Source texts of formatted documents:
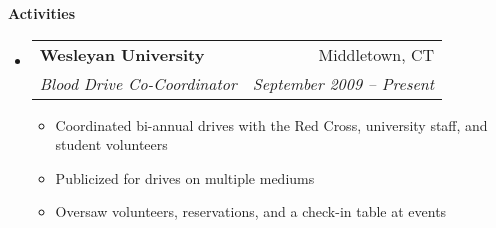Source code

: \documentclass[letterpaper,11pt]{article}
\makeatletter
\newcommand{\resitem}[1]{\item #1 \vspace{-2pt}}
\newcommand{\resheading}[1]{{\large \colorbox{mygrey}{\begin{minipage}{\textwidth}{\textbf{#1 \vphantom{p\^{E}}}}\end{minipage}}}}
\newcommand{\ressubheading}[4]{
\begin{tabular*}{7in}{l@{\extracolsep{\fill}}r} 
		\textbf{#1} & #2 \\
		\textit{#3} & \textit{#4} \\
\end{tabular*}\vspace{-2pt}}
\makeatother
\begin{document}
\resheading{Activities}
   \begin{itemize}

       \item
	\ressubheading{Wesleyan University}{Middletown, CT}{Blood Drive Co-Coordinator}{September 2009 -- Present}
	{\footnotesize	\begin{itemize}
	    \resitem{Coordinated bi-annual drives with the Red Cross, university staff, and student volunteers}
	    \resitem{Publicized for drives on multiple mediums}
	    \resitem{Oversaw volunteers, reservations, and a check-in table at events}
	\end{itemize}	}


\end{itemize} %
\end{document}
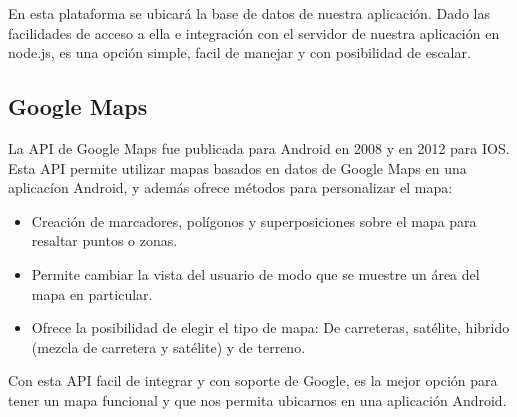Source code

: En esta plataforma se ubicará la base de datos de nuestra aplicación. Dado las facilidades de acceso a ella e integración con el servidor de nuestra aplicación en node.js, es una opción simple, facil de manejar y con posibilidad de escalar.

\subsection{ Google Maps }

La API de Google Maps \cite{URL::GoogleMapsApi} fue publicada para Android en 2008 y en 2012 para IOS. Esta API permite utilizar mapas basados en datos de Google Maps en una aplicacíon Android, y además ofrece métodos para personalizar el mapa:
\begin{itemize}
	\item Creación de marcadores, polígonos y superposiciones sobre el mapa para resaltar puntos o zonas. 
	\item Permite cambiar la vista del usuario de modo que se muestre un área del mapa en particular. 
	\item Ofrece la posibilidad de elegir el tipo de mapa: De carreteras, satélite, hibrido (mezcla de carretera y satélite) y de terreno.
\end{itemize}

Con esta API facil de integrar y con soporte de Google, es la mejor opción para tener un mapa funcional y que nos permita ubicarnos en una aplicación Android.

--

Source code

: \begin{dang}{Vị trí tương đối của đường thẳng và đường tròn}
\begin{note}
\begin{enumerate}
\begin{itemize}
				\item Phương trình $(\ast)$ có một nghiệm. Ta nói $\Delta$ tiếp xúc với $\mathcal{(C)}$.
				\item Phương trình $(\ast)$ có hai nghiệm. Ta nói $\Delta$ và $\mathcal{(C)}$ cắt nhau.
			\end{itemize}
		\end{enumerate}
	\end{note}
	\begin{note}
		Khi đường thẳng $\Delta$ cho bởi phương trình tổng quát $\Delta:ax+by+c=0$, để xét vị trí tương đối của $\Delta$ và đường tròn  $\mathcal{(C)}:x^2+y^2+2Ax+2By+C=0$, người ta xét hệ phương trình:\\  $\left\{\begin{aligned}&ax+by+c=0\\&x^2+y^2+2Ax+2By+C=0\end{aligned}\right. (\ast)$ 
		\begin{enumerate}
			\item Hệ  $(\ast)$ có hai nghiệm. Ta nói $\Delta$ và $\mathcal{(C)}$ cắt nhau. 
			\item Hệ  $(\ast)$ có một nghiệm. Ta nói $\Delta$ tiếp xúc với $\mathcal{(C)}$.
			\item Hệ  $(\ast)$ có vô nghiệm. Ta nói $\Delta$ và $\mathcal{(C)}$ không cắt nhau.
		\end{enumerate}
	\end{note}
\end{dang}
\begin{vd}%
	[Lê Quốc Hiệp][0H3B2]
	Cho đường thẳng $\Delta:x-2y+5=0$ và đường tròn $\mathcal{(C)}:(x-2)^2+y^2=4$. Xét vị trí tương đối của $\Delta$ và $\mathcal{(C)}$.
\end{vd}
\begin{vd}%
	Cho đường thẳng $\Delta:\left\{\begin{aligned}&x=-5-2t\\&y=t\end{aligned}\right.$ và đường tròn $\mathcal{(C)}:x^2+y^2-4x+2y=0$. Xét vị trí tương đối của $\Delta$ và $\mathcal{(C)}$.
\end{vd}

--

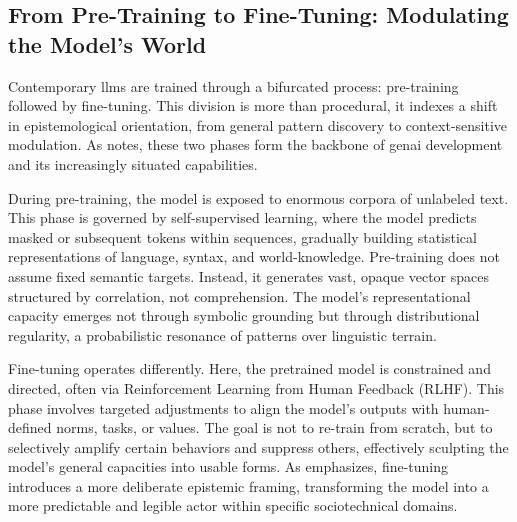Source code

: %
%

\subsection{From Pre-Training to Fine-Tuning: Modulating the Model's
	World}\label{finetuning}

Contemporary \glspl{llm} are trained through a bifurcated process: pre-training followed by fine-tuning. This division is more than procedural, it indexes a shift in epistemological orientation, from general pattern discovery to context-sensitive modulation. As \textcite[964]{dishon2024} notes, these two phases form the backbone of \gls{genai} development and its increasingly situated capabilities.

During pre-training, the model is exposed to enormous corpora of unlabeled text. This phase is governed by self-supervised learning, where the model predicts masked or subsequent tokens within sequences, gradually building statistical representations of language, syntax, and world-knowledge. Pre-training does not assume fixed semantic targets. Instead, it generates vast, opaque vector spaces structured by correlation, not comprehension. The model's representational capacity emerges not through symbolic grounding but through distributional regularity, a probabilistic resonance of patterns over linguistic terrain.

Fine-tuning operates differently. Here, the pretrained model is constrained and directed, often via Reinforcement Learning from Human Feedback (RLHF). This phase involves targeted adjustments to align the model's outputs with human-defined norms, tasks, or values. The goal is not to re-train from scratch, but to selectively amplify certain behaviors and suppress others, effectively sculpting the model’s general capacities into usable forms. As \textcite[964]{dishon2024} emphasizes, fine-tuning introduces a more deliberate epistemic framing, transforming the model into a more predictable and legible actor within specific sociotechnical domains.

* **Task prompt**
Going through the data, tally the lines containing "Maps" and report only the result.

* **Exercise response**
2